Bargain birthday banquet

Where can you get a 4-course gourmet banquet, including seafood, for 6 people, for $50 (apart from Pizza Hut, I mean)?

Look no further than your own kitchen! It’s the best place to put together a high-class, low-cost gourmet meal. Parking is free, tipping is not required, and there’s no corkage.

This week, with some much-needed help from The Bargain Queen, I prepared a Thai birthday banquet for my step-sister and a few assorted family members. Those who declined the invitation (they know who they are), missed out on a very pleasant evening and a free gourmet meal!

Our menu included an appetiser of Tom Yum Goong (hot & sour shrimp soup) followed by red chicken curry and Pad Thai (shrimp noodles). For dessert, we served black sticky rice, which is a sweet and nutty rice pudding made with delicious dark-coloured rice grains from Thailand. The recipes we’ve linked to aren’t the exact ones we used, but they have some widely-available ingredients for you to try.

Everyone was too full to move at the end of the meal, so my step-sister scored the next day’s lunch and dessert from it all as well!

Total time required was one hour for shopping, 90 minutes of preparation and 90 minutes of cooking. Meanwhile, our guests relaxed around the table enjoying their wine, as guests should in all good restaurants.
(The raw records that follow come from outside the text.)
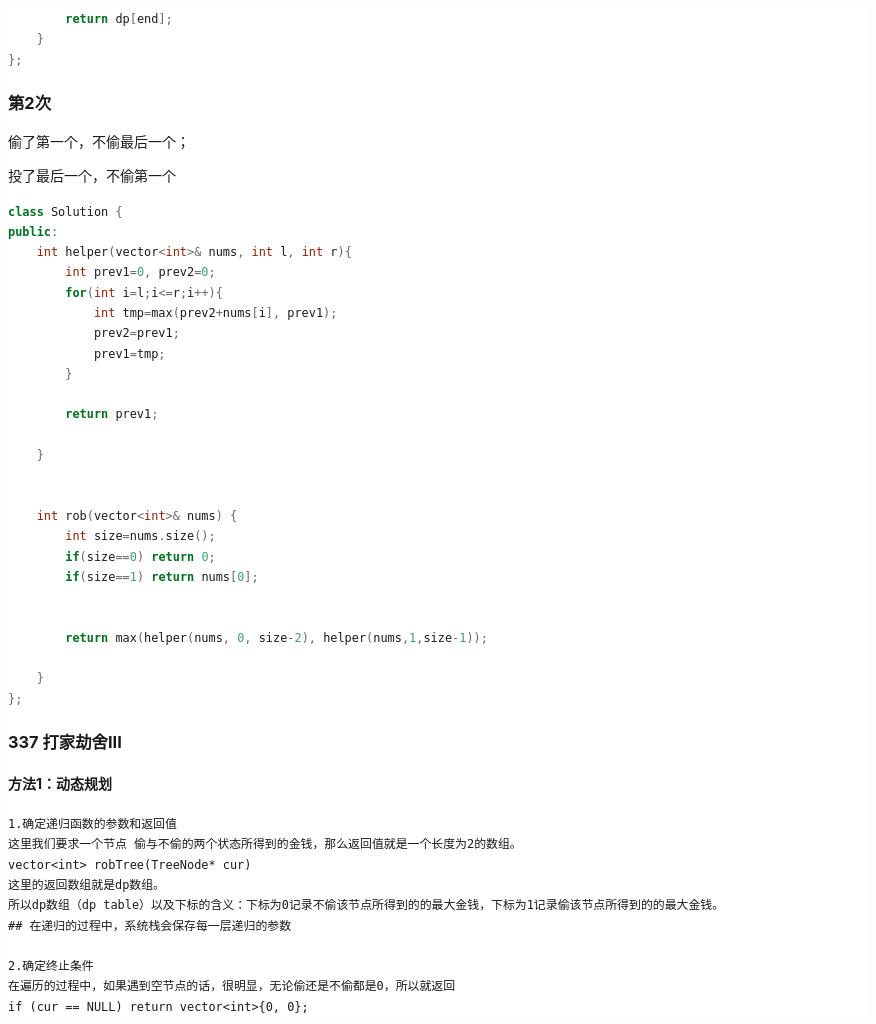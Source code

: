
 ```cpp
		return dp[end];
	}
};
```

### 第2次

偷了第一个，不偷最后一个；

投了最后一个，不偷第一个

```cpp
class Solution {
public:
    int helper(vector<int>& nums, int l, int r){
        int prev1=0, prev2=0;
        for(int i=l;i<=r;i++){
            int tmp=max(prev2+nums[i], prev1);
            prev2=prev1;
            prev1=tmp;
        }

        return prev1;
        
    }


    int rob(vector<int>& nums) {
        int size=nums.size();
        if(size==0) return 0;
        if(size==1) return nums[0];


        return max(helper(nums, 0, size-2), helper(nums,1,size-1));

    }
};
```



### 337 打家劫舍III

#### 方法1：动态规划

```
1.确定递归函数的参数和返回值
这里我们要求一个节点 偷与不偷的两个状态所得到的金钱，那么返回值就是一个长度为2的数组。
vector<int> robTree(TreeNode* cur)
这里的返回数组就是dp数组。
所以dp数组（dp table）以及下标的含义：下标为0记录不偷该节点所得到的的最大金钱，下标为1记录偷该节点所得到的的最大金钱。
## 在递归的过程中，系统栈会保存每一层递归的参数

2.确定终止条件
在遍历的过程中，如果遇到空节点的话，很明显，无论偷还是不偷都是0，所以就返回
if (cur == NULL) return vector<int>{0, 0};
```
Our shopping list included all the Thai staples, plus a few we added from our store cupboard: lemongrass, fish sauce, dried shrimp, fresh shrimp, Thai eggplant, coconut milk, galangal (ginza), black rice, palm sugar, tamarind, lime leaves, peanut oil, Thai basil, sprouts, rice sticks, and a generous helping of “sanuk” (that’s Thai for “fun). The next post will give you some tips for saving on these important exotic ingredients.

The total cost of all raw ingredients bought and used in the cooking was just A$50. That wouldn’t cover entrees for 6 in even a modest suburban restaurant.

OK, so we didn’t include wine in the bill – but when food for six people comes to $50, you can probably afford to splash out on a good bottle or three. Wine is not a traditional drink in Thailand – but the varieties that best complement its fieriness include a chilled sweet Riesling for whites, or a big flavoursome Shiraz (Syrah) for red.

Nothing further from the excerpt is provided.